Millenium: okay, it's actually "just" the 100th edition of the beautiful Giro d'Italia, but I'm sure *hoping* it'll last at least another 900 years, and the organizers of what looks to be quite a mountainous, smashing centenary edition can--after prematurely kidnapping Froome, Contador, Dumoulin, Nibali, Aru, Purito and Chaves and smuggling them to an undisclosed location in the race organizers' basement--breathe a sigh of relief that they won't *quite* be monstrously treated as a second-class race to the crappy Tour this year of years: yes, wee Nairo Quintana claims *he's* now interested in the Giro-Tour double that even Alberto failed to accomplish, which either means (1) he's aiming for the Giro-Tour double or (2) he doesn't think he can win the Tour de France against Sky's stoked-up android Discovery army, and wants at least to be able to claim--without an asshat team boss like Oleg disparaging the measly accomplishment--that he bagged a truly history-making Giro. Whatever the hell gets you there, Nairo--but am I the *only* one in a spitting rage because the Giro deserves so much better?

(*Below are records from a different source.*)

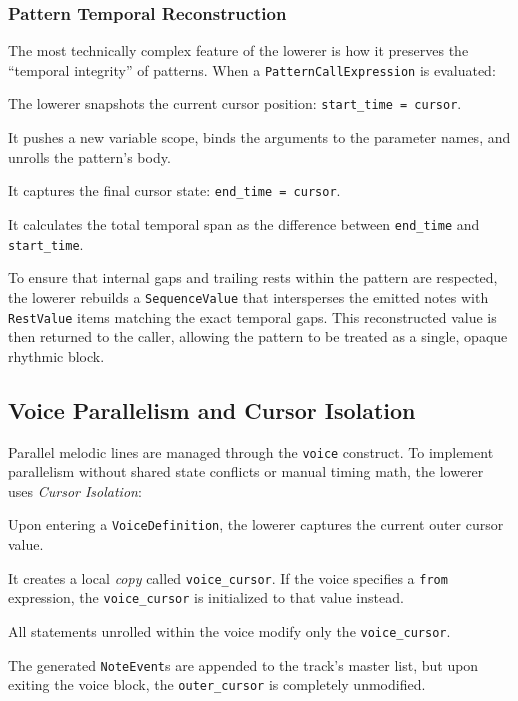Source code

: \subsubsection{Pattern Temporal Reconstruction}
The most technically complex feature of the lowerer is how it preserves the ``temporal integrity'' of patterns.
When a \texttt{PatternCallExpression} is evaluated:

\noindent The lowerer snapshots the current cursor position: \texttt{start\_time = cursor}.

\noindent It pushes a new variable scope, binds the arguments to the parameter names, and unrolls the pattern's body.

\noindent It captures the final cursor state: \texttt{end\_time = cursor}.

\noindent It calculates the total temporal span as the difference between \texttt{end\_time} and \texttt{start\_time}.

To ensure that internal gaps and trailing rests within the pattern are respected, the lowerer rebuilds a
\texttt{SequenceValue} that intersperses the emitted notes with \texttt{RestValue} items matching the exact temporal
gaps.
This reconstructed value is then returned to the caller, allowing the pattern to be treated as a single, opaque rhythmic
block.

\subsection{Voice Parallelism and Cursor Isolation}\label{detail-subsec:voice-parallelism-and-cursor-isolation}

Parallel melodic lines are managed through the \texttt{voice} construct.
To implement parallelism without shared state conflicts or manual timing math, the lowerer uses
\textit{Cursor Isolation}:

\noindent Upon entering a \texttt{VoiceDefinition}, the lowerer captures the current outer cursor value.

\noindent It creates a local \textit{copy} called \texttt{voice\_cursor}.
If the voice specifies a \texttt{from} expression, the \texttt{voice\_cursor} is initialized to that value instead.

\noindent All statements unrolled within the voice modify only the \texttt{voice\_cursor}.

\noindent The generated \texttt{NoteEvent}s are appended to the track's master list, but upon exiting the
voice block, the
\texttt{outer\_cursor} is completely unmodified.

To Catch a Thief: meantime, in a grim glimpse o' the future for even stellar pro cyclists, 2002 Vuelta a Espana champ Aitor Gonzalez was arrested for robbing a cell-phone store, making, well, probably dozens of cycling fans to shake their heads in sorrow at what becomes of a former sporting hero after the pedals are unclipped the podium babes step off and the cameras go home. Helpful career advice: you'll make a *lot* more money, and suffer a boatload less consequences, if you forget the mask-on-your-face-and-finger-pointed-in-yer-pocket-like-a-fake-weapon trick and become a monumentally stupid no-questions-asked mystery-package courier for a giant untouchable World Tour team. Thank you Aitor, no charge, always glad to help a roadie in need!

Moto-!@#$er!: and, what would UCI's vaunted campaign to run over--uh, protect--as many cyclists as possible be without one last bit o' carnage to screw a great athlete's off-season? Yep, Ashleigh Moolman-Pasio busted her hip just in time to jack her winter training when some careening twit didn't notice a 5-foot-tall-plus woman in bright spandex riding a, y'know, entirely unexpected *bicycle* in a *bike race* the eejit was *working in.* Get well soon Ashleigh--and get a !@#damn drivers' license that's worth something, you incompetent !@#clown!

When Pigs Fly: finally, it's nice to see that British trackie Jess Varnish, who got completely unjustifiably slammed as a disgruntled !@#$ cyclist after accurately raising that British Cycling technical director/total doping apologist Shane Sutton is a low-rent misogynist pig, was finally vindicated this week after an internal review confirmed that, yes, Shane is a few grunts short of being qualified to wallow in a barnyard manure pile. What was that you told her to do Shane? Oh right, now that you're too old to ride, head off into retirement and start having babies--or maybe for their theoretical sake, better not, jerk!